I recently watched ‘Strong Enough To Break’ which was an amazing documentary on the band and the making of my favourite Hanson album ‘Underneath.’ In making it, when it began did you ever think it would end up the way it did?
No, we certainly didn’t when we started.  The way the film started out was we were on our third record and we had a young guy and we put him through film school and he had toured the world doing videography stuff and he wanted be a film maker and he’s gone on to do that.  At the time, he was like ‘let’s do a real music making documentary, let’s show people how you guys write songs and let’s just do an in depth story.’  We were like this is great, we were instantly open and it never mattered what we filmed as it was safe to turn on the camera and just capture everything.  As a result it really became, this is how hard it is to actually get a record made instead of let’s make a record, and again it’s another one of those things where you wouldn’t want to go through that period again but I’m so glad that it exists because it makes a point about a moment in time, I think in ten years from now, especially when you look back, people are going to talk about that era as record labels were losing the site of themselves and the digital thing was all beginning and this really bad model of big labels that have no creative people and spend too much money on the front end and don’t know how to work with their bands ha ha.  It’s how it all crashed and burned and our story is just one example of how to kind of get out of it in one piece, I’m really proud that we were able to make it and it’s been really cool because like last night we were at a show with a couple of different bands, Neon Trees and Awolnation who were playing in our hometown in Oklahoma, and we’re friends with the Awolnation guys and we were sitting there talking about kinda what we’d done and our story and stuff and then Neon Trees bass player comes up to Isaac and talks about how he watched the documentary and how he had seen that story.  To me what’s cool about the film is for whatever reason, it’s had its own second life, it’s been discovered by people which I think that’s the way it should be it’s a story that’s kind of every band’s story.
I literally cheered at the end of it too; I thought it was so cool.
Ha ha ha ha

As a result of the doco you now record and release music under your own record label 3CG Records, how does having the freedom to do this help the band?
Well it’s made some things absolutely liberated, but it also makes everybody’s life, daily life, very challenging because you’re taking on all of it, we’ve actually continued our operation is more and more in house.  We’re the label, we’re the merchandiser, all our web stuff, our fan club community, we’re very much this top to bottom deal and that influences the culture around you.  Has it changed us as a band?  No.  Our music is as open and as liberated as it could be, but it’s never been about changing course it’s really been about, hey we’re not gonna get messed up and start become something else, we’re wanna stay the course, I think in general it’s just allowed us to set out to do what we wanted to do.

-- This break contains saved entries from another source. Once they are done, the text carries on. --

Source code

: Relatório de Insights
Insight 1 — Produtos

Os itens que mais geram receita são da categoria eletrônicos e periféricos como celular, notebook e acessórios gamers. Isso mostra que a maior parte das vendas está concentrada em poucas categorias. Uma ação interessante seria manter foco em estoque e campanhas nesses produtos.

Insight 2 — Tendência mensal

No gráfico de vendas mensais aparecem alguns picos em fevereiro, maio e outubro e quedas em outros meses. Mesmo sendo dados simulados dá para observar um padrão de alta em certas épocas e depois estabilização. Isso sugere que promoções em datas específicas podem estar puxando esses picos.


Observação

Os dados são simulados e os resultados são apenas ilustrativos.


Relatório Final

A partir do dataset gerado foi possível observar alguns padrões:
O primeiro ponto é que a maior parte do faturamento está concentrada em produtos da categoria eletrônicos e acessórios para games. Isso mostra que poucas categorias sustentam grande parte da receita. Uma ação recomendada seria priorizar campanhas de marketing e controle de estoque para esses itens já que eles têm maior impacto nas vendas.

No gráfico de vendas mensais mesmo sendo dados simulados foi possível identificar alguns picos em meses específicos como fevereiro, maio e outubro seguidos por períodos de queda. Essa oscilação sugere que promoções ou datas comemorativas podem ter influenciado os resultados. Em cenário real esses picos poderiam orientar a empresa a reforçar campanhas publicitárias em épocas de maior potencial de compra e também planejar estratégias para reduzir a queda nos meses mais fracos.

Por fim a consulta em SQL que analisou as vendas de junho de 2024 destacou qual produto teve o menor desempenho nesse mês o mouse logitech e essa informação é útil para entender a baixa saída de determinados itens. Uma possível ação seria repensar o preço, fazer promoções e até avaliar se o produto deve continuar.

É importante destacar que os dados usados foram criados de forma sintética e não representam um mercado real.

Are you at the point yet of signing other artists to the label?
We’re close.  The dilemma that we have since we started the label is that we’ve had bad record companies ourselves and the worst thing we could do, and we’ve joked about this is, we don’t want to become the devil that we all know, and really the only way to avoid that is to know that you’re really prepared to give something that is really valuable to an artist and really be dedicated to them.  So we are probably now, at almost ten years as a label, we have an operation where we feel we can really bring something to the table for an artist, we can really do something that isn’t just ‘hey we’re a record company, we can get your record distributed’ we want to actually want to be a partner.  Short answer is, we’re close.

Looking back over your career is there anything you would’ve done differently?
There are some shirts I wouldn’t have worn, and there’s probably some outfits, some clothes.  The hard thing about really sitting back and saying oh I never would’ve done that is, it’s life is strange, you do one thing and it makes you decide to do another, you’re glad you did.  Sometimes bad decisions lead to good ones, so I don’t know, I’ve never been into going backwards and editing the past, I just have a hard time doing it.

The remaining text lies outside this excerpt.